Paper No. 11
Presentation Time: 4:00 PM

SEDIMENTOLOGY AND CLIMATIC ENVIRONMENT OF ALLUVIAL FANS IN THE MARTIAN SAHEKI CRATER AND A COMPARISON WITH TERRESTRIAL FANS IN THE ATACAMA DESERT


HOWARD, Alan D.1, MORGAN, Alex M.1, HOBLEY, Daniel E.J.2, MOORE, Jeffrey M.3, DIETRICH, William E.4, WILLIAMS, Rebecca M.E.5, BURR, Devon M.6, GRANT, John7, WILSON, Sharon Purdy7 and MATSUBARA, Yo8, (1)Department of Environmental Sciences, University of Virginia, P.O. Box 400123, Clark Hall 205, Charlottesville, VA 22903-3188, (2)Dept of Geological Sciences, University of Colorado, UCB 399, 2200 Colorado Avenue, Boulder, CO 80309-0399, (3)NASA Ames Research Center, Space Science Division, MS-245-3, Moffett Field, CA 95129, (4)Earth and Planetary Science, University of California, UC Berkeley, 307 McCone Hall, Berkeley, CA 94720-4768, (5)Planetary Science Institute, 1700 East Fort Lowell, Suite 106, Tucson, AZ 85719, (6)Earth and Planetary Sciences, University of Tennessee, 306 Earth and Planetary Science Building, 1412 Circle Dr, Knoxville, TN 37996-1410, (7)Center for Earth and Planetary Studies, National Air and Space Museum, Smithsonian Institution, Washington, D. C, DC 20560, (8)Center for Earth and Planetary Studies, National Air and Space Museum, Smithsonian Institution, Washington, DC 20560, ah6p@virginia.edu

The wind-deflated surfaces of the alluvial fans in the Martian Saheki crater reveal the most detailed record of fan stratigraphy and evolution found, to date, on Mars.

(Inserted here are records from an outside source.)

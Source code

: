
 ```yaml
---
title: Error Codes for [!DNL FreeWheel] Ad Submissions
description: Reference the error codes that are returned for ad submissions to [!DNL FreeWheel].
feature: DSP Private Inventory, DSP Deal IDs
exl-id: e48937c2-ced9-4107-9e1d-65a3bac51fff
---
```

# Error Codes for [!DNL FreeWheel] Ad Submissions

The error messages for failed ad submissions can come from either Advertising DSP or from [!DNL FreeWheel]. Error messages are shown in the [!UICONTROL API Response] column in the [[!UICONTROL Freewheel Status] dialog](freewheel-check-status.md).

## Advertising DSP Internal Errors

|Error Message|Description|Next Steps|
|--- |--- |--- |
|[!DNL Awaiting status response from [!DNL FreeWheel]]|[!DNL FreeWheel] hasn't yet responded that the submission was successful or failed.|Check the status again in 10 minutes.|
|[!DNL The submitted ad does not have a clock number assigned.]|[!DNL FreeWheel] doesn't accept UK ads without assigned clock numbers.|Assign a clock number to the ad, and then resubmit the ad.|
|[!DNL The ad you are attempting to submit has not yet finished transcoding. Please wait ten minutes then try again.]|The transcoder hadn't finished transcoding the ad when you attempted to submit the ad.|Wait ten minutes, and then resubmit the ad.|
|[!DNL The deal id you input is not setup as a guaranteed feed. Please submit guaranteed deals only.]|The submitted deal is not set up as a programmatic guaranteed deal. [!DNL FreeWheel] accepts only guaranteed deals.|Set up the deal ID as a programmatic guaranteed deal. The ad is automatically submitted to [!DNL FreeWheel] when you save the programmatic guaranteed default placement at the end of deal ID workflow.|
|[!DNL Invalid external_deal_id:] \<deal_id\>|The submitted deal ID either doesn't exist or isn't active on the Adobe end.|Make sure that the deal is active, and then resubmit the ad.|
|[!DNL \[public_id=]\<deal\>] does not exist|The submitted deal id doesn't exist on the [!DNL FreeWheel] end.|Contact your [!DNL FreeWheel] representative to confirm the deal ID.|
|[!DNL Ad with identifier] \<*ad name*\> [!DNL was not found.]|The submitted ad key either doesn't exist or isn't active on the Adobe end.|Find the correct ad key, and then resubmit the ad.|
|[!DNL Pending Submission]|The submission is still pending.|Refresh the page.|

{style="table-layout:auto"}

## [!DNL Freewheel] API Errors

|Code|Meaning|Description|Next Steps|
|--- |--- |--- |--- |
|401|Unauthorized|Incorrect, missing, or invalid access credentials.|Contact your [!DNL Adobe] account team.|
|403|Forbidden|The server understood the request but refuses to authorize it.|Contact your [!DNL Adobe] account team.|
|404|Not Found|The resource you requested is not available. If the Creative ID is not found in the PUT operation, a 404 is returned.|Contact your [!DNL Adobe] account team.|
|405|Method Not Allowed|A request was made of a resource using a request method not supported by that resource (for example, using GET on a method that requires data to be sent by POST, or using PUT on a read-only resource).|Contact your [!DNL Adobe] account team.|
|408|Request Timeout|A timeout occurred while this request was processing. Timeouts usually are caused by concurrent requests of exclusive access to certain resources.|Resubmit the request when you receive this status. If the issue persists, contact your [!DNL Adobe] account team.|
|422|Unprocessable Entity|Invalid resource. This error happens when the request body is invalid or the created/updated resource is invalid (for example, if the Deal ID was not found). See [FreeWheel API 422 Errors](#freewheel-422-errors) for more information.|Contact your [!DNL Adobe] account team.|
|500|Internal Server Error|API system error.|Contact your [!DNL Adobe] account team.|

During deposition of at least the final 100 m of fan deposits, discharges from the source basin consisted of channelized flows transporting sediment (which we infer to be primarily sand and gravel sized) as bedload coupled with extensive overbank mud-rich flows depositing planar beds of sand-sized or finer sediment. Flow events are inferred to have been of modest magnitude (probably less than ~60 m3/s), of short duration, and probably occupied only a few distributaries during any individual flow event. Occasional channel avulsions resulted in the distribution of sediment across the entire fan. The most likely source of water was snowmelt released after annual or epochal accumulation of snow in the headwater source basin on the interior crater rim during the Hesperian to Amazonian periods. We infer the Saheki fans to have been constructed by many hundreds of separate flow events, and accumulation of the necessary snow and release of meltwater may have required favorable orbital configurations or transient global warming. A comparison with fine grained alluvial fans in Chile’s Atacama Desert provides insights into the processes responsible for constructing the Saheki crater fans: sediment is deposited by channelized flows (transporting sand through boulder-sized material) and overbank mudflows (granule size and finer) and wind erosion leaves channels expressed in inverted topographic relief.